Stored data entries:
──────

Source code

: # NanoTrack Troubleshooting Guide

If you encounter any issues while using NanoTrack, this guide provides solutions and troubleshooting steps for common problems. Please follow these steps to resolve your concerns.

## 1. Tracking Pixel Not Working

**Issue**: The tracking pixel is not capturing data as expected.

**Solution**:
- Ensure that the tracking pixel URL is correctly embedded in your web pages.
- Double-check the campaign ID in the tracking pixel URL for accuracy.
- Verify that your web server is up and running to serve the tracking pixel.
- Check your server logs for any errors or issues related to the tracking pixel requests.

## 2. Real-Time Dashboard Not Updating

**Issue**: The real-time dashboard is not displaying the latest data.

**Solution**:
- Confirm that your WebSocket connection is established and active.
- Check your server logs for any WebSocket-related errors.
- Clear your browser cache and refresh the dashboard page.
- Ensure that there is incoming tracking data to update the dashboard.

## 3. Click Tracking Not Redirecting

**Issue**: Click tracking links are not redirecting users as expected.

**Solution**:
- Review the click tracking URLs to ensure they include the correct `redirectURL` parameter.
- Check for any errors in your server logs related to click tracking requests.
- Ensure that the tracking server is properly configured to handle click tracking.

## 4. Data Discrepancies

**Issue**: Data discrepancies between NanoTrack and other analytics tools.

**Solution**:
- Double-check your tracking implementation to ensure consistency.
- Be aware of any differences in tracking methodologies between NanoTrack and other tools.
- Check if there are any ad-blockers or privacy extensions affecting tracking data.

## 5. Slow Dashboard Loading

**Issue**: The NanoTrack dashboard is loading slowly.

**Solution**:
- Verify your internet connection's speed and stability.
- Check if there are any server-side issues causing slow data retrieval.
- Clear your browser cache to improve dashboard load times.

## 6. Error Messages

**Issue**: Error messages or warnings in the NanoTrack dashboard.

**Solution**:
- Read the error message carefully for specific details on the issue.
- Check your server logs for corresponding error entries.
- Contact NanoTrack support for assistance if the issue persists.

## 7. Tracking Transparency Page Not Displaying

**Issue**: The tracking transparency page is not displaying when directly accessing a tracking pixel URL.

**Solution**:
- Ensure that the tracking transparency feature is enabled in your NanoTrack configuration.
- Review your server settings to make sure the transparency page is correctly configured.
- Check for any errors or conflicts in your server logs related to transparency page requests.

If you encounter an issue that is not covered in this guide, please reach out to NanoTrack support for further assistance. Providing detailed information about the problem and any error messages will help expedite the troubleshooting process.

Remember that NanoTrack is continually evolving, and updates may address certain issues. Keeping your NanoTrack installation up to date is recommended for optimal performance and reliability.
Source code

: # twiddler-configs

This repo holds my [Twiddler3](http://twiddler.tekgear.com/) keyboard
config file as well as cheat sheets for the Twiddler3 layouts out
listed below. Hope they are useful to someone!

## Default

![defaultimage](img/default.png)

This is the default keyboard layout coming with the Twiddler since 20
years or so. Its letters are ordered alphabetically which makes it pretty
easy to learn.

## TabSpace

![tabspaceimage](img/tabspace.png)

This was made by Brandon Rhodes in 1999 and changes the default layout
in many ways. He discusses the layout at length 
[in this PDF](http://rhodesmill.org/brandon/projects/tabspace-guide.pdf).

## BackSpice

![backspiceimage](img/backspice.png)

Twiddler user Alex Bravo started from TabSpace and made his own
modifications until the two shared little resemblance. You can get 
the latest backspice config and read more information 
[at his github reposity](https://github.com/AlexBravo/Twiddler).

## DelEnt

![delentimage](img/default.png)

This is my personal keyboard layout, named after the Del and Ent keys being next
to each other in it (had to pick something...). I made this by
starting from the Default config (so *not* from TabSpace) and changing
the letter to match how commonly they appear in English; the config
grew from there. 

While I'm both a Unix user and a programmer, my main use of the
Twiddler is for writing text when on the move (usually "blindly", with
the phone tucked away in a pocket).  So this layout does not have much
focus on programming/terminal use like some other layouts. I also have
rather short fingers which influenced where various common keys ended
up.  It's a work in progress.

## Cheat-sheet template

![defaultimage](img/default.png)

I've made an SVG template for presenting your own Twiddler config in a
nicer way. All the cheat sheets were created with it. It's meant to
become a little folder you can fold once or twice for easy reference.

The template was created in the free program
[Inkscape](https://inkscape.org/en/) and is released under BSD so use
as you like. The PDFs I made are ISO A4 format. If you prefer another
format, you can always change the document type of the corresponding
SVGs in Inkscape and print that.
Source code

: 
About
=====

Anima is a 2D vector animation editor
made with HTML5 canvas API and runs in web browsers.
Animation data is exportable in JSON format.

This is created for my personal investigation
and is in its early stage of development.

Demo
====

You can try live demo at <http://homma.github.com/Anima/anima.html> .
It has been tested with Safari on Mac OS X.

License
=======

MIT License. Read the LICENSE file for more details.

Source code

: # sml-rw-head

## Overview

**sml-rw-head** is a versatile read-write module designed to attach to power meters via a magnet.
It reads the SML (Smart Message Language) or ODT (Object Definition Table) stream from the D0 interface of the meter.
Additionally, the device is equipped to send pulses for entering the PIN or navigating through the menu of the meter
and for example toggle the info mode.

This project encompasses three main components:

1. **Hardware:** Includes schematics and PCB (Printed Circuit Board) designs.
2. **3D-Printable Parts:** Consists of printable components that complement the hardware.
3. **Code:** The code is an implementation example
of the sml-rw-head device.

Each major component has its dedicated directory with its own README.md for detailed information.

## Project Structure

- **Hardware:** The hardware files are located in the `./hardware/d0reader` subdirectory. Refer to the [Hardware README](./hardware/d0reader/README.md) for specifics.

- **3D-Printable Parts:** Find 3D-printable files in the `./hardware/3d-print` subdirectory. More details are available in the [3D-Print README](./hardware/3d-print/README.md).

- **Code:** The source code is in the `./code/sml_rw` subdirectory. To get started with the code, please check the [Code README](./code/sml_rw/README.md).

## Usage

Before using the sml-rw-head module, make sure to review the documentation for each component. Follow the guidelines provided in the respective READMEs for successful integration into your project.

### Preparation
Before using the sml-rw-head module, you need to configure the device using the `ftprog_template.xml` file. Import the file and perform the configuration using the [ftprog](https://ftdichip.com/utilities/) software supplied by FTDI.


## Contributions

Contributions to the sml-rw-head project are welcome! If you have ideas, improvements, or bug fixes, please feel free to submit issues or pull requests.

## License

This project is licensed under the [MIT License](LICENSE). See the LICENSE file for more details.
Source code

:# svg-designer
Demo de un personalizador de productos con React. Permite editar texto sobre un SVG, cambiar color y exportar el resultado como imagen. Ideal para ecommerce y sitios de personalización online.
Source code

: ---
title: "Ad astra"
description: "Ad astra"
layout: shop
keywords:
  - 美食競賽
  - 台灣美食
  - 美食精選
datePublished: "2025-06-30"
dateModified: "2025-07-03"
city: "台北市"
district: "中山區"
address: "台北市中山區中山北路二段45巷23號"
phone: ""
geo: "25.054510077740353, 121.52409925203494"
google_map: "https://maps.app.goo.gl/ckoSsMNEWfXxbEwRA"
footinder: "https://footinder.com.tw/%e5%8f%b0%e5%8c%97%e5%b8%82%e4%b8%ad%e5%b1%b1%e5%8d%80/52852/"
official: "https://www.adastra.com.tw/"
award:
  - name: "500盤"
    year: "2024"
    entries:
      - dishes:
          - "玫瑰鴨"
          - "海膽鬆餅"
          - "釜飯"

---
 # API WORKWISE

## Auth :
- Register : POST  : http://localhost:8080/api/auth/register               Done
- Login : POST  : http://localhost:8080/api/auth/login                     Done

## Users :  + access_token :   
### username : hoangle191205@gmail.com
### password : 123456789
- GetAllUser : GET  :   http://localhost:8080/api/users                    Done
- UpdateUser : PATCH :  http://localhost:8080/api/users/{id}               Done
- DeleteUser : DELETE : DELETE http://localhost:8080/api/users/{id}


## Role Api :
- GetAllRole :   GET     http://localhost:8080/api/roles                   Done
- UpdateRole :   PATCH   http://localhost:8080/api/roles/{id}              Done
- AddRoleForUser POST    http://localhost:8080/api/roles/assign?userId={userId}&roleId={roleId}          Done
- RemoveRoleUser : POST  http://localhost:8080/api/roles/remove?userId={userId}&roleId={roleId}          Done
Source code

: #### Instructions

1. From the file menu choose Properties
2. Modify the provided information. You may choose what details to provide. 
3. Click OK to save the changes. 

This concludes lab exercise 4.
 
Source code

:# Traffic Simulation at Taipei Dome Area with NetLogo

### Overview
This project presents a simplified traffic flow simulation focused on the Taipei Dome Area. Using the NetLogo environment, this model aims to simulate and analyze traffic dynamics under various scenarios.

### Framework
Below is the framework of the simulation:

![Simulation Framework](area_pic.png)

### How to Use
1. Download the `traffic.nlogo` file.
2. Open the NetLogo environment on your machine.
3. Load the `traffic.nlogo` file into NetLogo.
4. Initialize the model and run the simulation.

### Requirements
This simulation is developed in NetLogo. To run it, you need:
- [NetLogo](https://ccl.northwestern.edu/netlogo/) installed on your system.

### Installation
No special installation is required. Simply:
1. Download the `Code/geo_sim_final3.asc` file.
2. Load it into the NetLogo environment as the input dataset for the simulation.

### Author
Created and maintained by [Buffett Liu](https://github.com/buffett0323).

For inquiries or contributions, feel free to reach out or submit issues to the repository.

──────

» **How to complete this task**: Extract every line from the records above that contains the word "keys".

» **Task answer**:
This is my personal keyboard layout, named after the Del and Ent keys being next
rather short fingers which influenced where various common keys ended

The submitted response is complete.